Tuesday, August 13, 2013
The emerging Chinese middle class
Chinese dream: As people pour into the cities, they bring with them millions of dollars worth of growth – and issues such as pollution and overpriced housing.
china
Lucy Wu, who moved to Shanghai from New Zealand, says she sees in her friends the stress that comes from wanting to succeed.
Asia
A 500 metre tower is growing out of the park where Lucy Wu, 28, used to catch the ferry across Shanghai's Huangpu River to play on the green grass with her father. When she moved with her family to New Zealand 20 years ago the Pudong area was underdeveloped agriculture land. It is now the heart of Shanghai's financial district and the city's most exclusive neighbourhood.
China was once the world's most powerful economy. As late as 1820 China produced a third of the world's GDP. But when it failed to harness the industrial revolution, the West rose and China sank. By 1979 China's share of global economy was around 5 per cent and income per capita was just $260. So Wu's family moved to New Zealand to find more freedom and opportunity.
"Twenty years ago, China was a very communist country, it was like North Korea," said Wu with an obvious Kiwi accent. But soon after her family migrated things began to change fast.
When China opened to foreign trade and economic reform at the end of the 1970s, a 30-year period of remarkable growth lifted China to the world's second largest economy by 2010. This economic miracle was built on exports.

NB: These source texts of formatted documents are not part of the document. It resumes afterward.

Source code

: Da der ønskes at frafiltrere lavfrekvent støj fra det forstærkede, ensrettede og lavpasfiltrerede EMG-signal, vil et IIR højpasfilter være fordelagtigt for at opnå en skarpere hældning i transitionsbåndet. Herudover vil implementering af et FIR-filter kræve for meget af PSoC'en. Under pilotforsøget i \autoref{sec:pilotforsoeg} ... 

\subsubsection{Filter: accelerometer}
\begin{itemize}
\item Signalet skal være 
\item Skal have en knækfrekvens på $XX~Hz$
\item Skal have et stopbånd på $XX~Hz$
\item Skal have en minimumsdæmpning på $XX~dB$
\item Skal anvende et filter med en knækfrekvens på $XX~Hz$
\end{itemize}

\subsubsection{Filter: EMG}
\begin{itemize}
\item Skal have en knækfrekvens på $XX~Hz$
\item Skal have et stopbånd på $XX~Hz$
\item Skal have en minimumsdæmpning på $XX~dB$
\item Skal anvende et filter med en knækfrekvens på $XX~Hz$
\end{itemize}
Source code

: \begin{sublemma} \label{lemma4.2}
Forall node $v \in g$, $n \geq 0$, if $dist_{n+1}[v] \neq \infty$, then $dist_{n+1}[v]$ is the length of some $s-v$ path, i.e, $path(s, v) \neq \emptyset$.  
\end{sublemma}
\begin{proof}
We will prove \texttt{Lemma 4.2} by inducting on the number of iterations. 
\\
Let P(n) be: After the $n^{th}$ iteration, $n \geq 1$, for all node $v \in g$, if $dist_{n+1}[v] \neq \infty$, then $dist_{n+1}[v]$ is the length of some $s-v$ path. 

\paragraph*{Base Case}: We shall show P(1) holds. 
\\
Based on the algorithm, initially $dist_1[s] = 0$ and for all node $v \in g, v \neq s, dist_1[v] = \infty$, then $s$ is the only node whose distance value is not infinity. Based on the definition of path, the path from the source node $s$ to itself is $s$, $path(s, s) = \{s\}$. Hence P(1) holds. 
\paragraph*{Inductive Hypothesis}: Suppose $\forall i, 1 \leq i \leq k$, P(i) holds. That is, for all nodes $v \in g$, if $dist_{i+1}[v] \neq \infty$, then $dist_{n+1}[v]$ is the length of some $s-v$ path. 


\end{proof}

Now, the growth will be fed by domestic consumption as millions of Chinese are lifted out of poverty and thrust into middle class with disposable incomes and aspirations for a happier, healthier life.
China is still poor. More than 900 million, mostly rural, people still live on less than $5 a day, according to the World Bank's latest statistics. But for every peasant who moves to the city, there is an immediate injection of around $2000 to the domestic GDP. And with 10 million people moving to cities every year, urbanisation alone adds $2m of growth.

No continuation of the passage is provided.